Soif de créativité ou engagement contractuel avec sa maison de disques ? Toujours est-il qu’Elton John continue de sortir des albums à une cadence infernale, "Honky Chateau" paraissant six mois après "Madman Across The Water". Le château dont il est question est celui d’Hérouville où le disque est enregistré pour de triviales affaires de taxes, inférieures en France à celles perçues en Angleterre.
Si le binôme John/Taupin préside toujours à l’écriture des chansons, il s’entoure pour la captation de celles-ci de la section rythmique Murray/Olsson qui jusqu’alors était cantonnée aux concerts, renforcée du guitariste Davey Johnstone. Cette ossature qui va être reconduite sur les albums suivants donne une dimension "groupe" qui se ressent dans la musique, les claviers partageant volontiers leur espace avec les guitares, accompagnés de la présence bienveillante, à la fois discrète et efficace, de la basse et de la batterie.
Pas de recours à l’orchestre cette fois, seuls le violon électrique de Jean-Luc Ponty sur deux morceaux et un ensemble de cuivres sur le titre introductif sont autorisés à s’exprimer au côté d’une formation très rock’n’roll. Et c’est également la direction que prennent les compositions d’Elton John, "Honky Chateau" contenant peu de ballades et beaucoup de chansons énergiques et dansantes.

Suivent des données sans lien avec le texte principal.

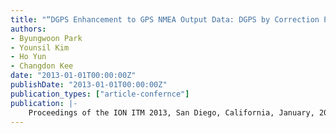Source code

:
 ```yaml
---
title: "“DGPS Enhancement to GPS NMEA Output Data: DGPS by Correction Projection to Position-Domain”"
authors:
- Byungwoon Park
- Younsil Kim
- Ho Yun
- Changdon Kee
date: "2013-01-01T00:00:00Z"
publishDate: "2013-01-01T00:00:00Z"
publication_types: ["article-confernce"]
publication: |-
    Proceedings of the ION ITM 2013, San Diego, California, January, 2013
---
```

Au titre des premières se trouvent néanmoins des titres incontournables : ‘Rocket Man’ combinant parfaitement choeurs langoureux, slide guitar, chant malheureux et mélodie à tomber, et le moins connu mais tout aussi réussi ‘Mona Lisas and Mad Hatters’ à la nostalgie prégnante. Si ‘Mellow’ navigue entre deux eaux, entre mélancolie et dynamisme, le reste de l’album est constitué de rocks qui donnent la pêche et souvent le sourire. Car Elton John manie avec intelligence la parodie sur des titres comme ‘I Think I'm Going to Kill Myself’ qui, en dépit de son titre, est tout en décontraction (savoureux numéro de claquettes !) ou ‘Hercules’ dont les chœurs "doo wap shi wap", s’ils ne se prennent pas au sérieux, n’en sont pas moins fort agréables. Et comment résister à la furieuse envie de danser qui vous prendra à l’écoute du chaloupé ‘Honky Cat’ ou du très rock’n’roll ‘Susie’ ?
Elton John apparaît au mieux de sa forme vocale et les délicates arabesques de son piano sont de purs moments d’enchantement. Davey Johnstone nous offre de belles incisions de guitare et la paire rythmique apporte juste ce qu’il faut de relief, suffisamment pour être apprécié mais pas trop pour couvrir les autres musiciens. Enfin, le trio Johnstone/Murray/Olsson enrichit de ses chœurs nombre de titres, une signature qui se retrouvera sur les albums suivants.
"Honky Chateau" marque une légère inflexion dans la carrière d’Elton John vers un rock plus direct et dynamique, doté qui plus est d’une véritable dimension “groupe” qui manquait peut-être à ses prédécesseurs. Un album de rock’n’roll donnant la pêche et le sourire.